Lawrenceville is an unincorporated community and census-designated place (CDP) located within Lawrence Township in Mercer County, New Jersey, United States. As of the 2010 United States Census, the CDP's population was 3,887. Lawrenceville is located roughly halfway between Princeton and Trenton.

Lawrenceville is also known as the "village of Lawrenceville". Its core is the Main Street Historic District, which was listed in the New Jersey and National Registers of Historic Places in 1972, one of the first registered historic districts in New Jersey.

History 
Lawrenceville was founded as Maidenhead in 1697, as part of Burlington County in the colony of West Jersey. In 1714, the village became a part of Hunterdon County. In 1798, the New Jersey Legislature legally incorporated the Township of Maidenhead.

The village was originally named for Maidenhead, a historic English town on the Thames River, about 30 miles west from London. The Colonial Supreme Court at Burlington officially confirmed the name on February 20, 1697. "Maidenhead" derives from the Anglo Saxon word "Maidenhythe," meaning "new wharf", though it acquired a secondary meaning as a term for virginity.

The Rev. Issac V. Brown, the first full-time pastor of the Presbyterian Church of Lawrenceville and the founder of the Academy of Maidenhead (now the Lawrenceville School), led a movement to petition the Legislature to change the town's name. The petition said "... it must be the wish of every good citizen... to be relieved of the necessity of using a term which may offend the delicacy of modesty, or disturb the feelings of seriousness, or excite the sneers of the willing".

The Legislature officially changed the name from Maidenhead to Lawrence on January 24, 1816, at a meeting in John Moore's Tavern. The township took its name from Captain James Lawrence, a naval hero of the War of 1812. The village was renamed Lawrenceville at the same time. In 1838, Mercer County was formed from parts of three counties, and Lawrence Township was included in the new County. The Township's boundaries and geographic relationships have remained the same since that time.

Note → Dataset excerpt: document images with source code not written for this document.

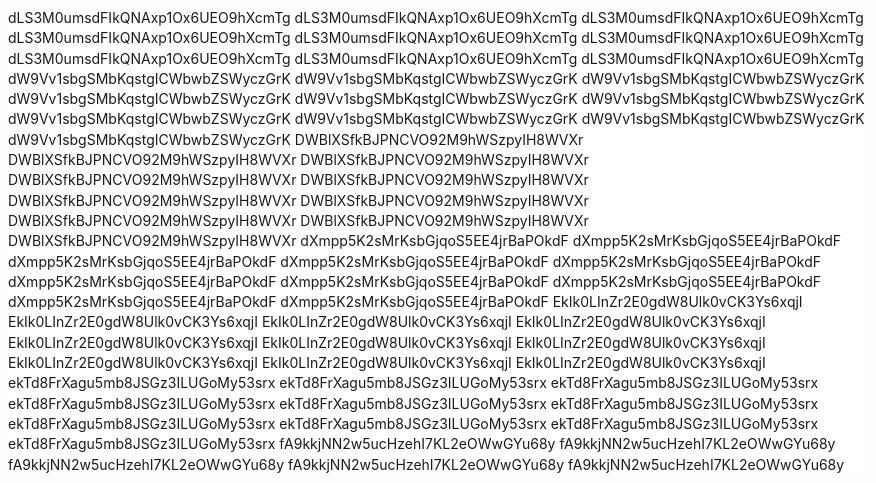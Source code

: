 dLS3M0umsdFIkQNAxp1Ox6UEO9hXcmTg
dLS3M0umsdFIkQNAxp1Ox6UEO9hXcmTg
dLS3M0umsdFIkQNAxp1Ox6UEO9hXcmTg
dLS3M0umsdFIkQNAxp1Ox6UEO9hXcmTg
dLS3M0umsdFIkQNAxp1Ox6UEO9hXcmTg
dLS3M0umsdFIkQNAxp1Ox6UEO9hXcmTg
dLS3M0umsdFIkQNAxp1Ox6UEO9hXcmTg
dLS3M0umsdFIkQNAxp1Ox6UEO9hXcmTg
dLS3M0umsdFIkQNAxp1Ox6UEO9hXcmTg
dW9Vv1sbgSMbKqstgICWbwbZSWyczGrK
dW9Vv1sbgSMbKqstgICWbwbZSWyczGrK
dW9Vv1sbgSMbKqstgICWbwbZSWyczGrK
dW9Vv1sbgSMbKqstgICWbwbZSWyczGrK
dW9Vv1sbgSMbKqstgICWbwbZSWyczGrK
dW9Vv1sbgSMbKqstgICWbwbZSWyczGrK
dW9Vv1sbgSMbKqstgICWbwbZSWyczGrK
dW9Vv1sbgSMbKqstgICWbwbZSWyczGrK
dW9Vv1sbgSMbKqstgICWbwbZSWyczGrK
dW9Vv1sbgSMbKqstgICWbwbZSWyczGrK
DWBlXSfkBJPNCVO92M9hWSzpyIH8WVXr
DWBlXSfkBJPNCVO92M9hWSzpyIH8WVXr
DWBlXSfkBJPNCVO92M9hWSzpyIH8WVXr
DWBlXSfkBJPNCVO92M9hWSzpyIH8WVXr
DWBlXSfkBJPNCVO92M9hWSzpyIH8WVXr
DWBlXSfkBJPNCVO92M9hWSzpyIH8WVXr
DWBlXSfkBJPNCVO92M9hWSzpyIH8WVXr
DWBlXSfkBJPNCVO92M9hWSzpyIH8WVXr
DWBlXSfkBJPNCVO92M9hWSzpyIH8WVXr
DWBlXSfkBJPNCVO92M9hWSzpyIH8WVXr
dXmpp5K2sMrKsbGjqoS5EE4jrBaPOkdF
dXmpp5K2sMrKsbGjqoS5EE4jrBaPOkdF
dXmpp5K2sMrKsbGjqoS5EE4jrBaPOkdF
dXmpp5K2sMrKsbGjqoS5EE4jrBaPOkdF
dXmpp5K2sMrKsbGjqoS5EE4jrBaPOkdF
dXmpp5K2sMrKsbGjqoS5EE4jrBaPOkdF
dXmpp5K2sMrKsbGjqoS5EE4jrBaPOkdF
dXmpp5K2sMrKsbGjqoS5EE4jrBaPOkdF
dXmpp5K2sMrKsbGjqoS5EE4jrBaPOkdF
dXmpp5K2sMrKsbGjqoS5EE4jrBaPOkdF
EkIk0LInZr2E0gdW8Ulk0vCK3Ys6xqjI
EkIk0LInZr2E0gdW8Ulk0vCK3Ys6xqjI
EkIk0LInZr2E0gdW8Ulk0vCK3Ys6xqjI
EkIk0LInZr2E0gdW8Ulk0vCK3Ys6xqjI
EkIk0LInZr2E0gdW8Ulk0vCK3Ys6xqjI
EkIk0LInZr2E0gdW8Ulk0vCK3Ys6xqjI
EkIk0LInZr2E0gdW8Ulk0vCK3Ys6xqjI
EkIk0LInZr2E0gdW8Ulk0vCK3Ys6xqjI
EkIk0LInZr2E0gdW8Ulk0vCK3Ys6xqjI
EkIk0LInZr2E0gdW8Ulk0vCK3Ys6xqjI
ekTd8FrXagu5mb8JSGz3ILUGoMy53srx
ekTd8FrXagu5mb8JSGz3ILUGoMy53srx
ekTd8FrXagu5mb8JSGz3ILUGoMy53srx
ekTd8FrXagu5mb8JSGz3ILUGoMy53srx
ekTd8FrXagu5mb8JSGz3ILUGoMy53srx
ekTd8FrXagu5mb8JSGz3ILUGoMy53srx
ekTd8FrXagu5mb8JSGz3ILUGoMy53srx
ekTd8FrXagu5mb8JSGz3ILUGoMy53srx
ekTd8FrXagu5mb8JSGz3ILUGoMy53srx
ekTd8FrXagu5mb8JSGz3ILUGoMy53srx
fA9kkjNN2w5ucHzehI7KL2eOWwGYu68y
fA9kkjNN2w5ucHzehI7KL2eOWwGYu68y
fA9kkjNN2w5ucHzehI7KL2eOWwGYu68y
fA9kkjNN2w5ucHzehI7KL2eOWwGYu68y
fA9kkjNN2w5ucHzehI7KL2eOWwGYu68y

During the American Revolutionary War, George Washington's troops marched through Maidenhead after the Battle of Trenton (December 26, 1776) and the Battle of the Assunpink Creek (January 2, 1777), chasing British troops. They met at the Battle of Princeton on January 3, 1777, just over the township line, where the Princeton Battlefield State Park now stands.

Cornwallis stayed overnight in Maidenhead on December 8, 1776, en route to Trenton. Cornwallis recorded the moment in his diary, a portion of which was found years later in John Moore's Tavern, which is now a residential house at 2695 Main Street. His opinion of the village was that "one night in Maidenhead was more than enough".

When the Presbyterian Church of Lawrenceville was built in 1698, it was called the Meetinghouse of Maidenhead. It is still serving the community at 2688 Main Street.

Geography
According to the United States Census Bureau, the CDP had a total area of 1.043 square miles (2.701 km2), including 1.042 square miles (2.698 km2) of land and 0.001 square miles (0.002 km2) of water (0.09%).

U.S. Route 206 (US 206) changes its name from "Lawrenceville-Princeton Road" to "Main Street", and then to "Lawrenceville-Trenton Road" in the center of Lawrenceville. The local historic district fronts along Main Street and US 206 stretch for more than two miles between Franklin Corner Road and an area slightly north of Fackler Road. Homes situated more than 250 feet from the road are excluded, however. One exception is the section of The Lawrenceville School known as the Circle and several other buildings in its vicinity, the oldest buildings on the campus. This area itself has been designated a National Historic Landmark.

Lawrenceville generally comprises the area contained within Lawrenceville-Pennington Road to the south, Fackler Road to the north, Keefe Road to the west, and US 206, part of which turns into Main Street in Lawrenceville, to the east. The Lawrenceville School, across Route 206, is usually considered part of the village as well. Before tract development, beginning in the early 1970s, Lawrenceville was broadly defined as stretching two to three blocks back from Route 206. The boundary became less clear as residential developments replaced farmland behind the historic village.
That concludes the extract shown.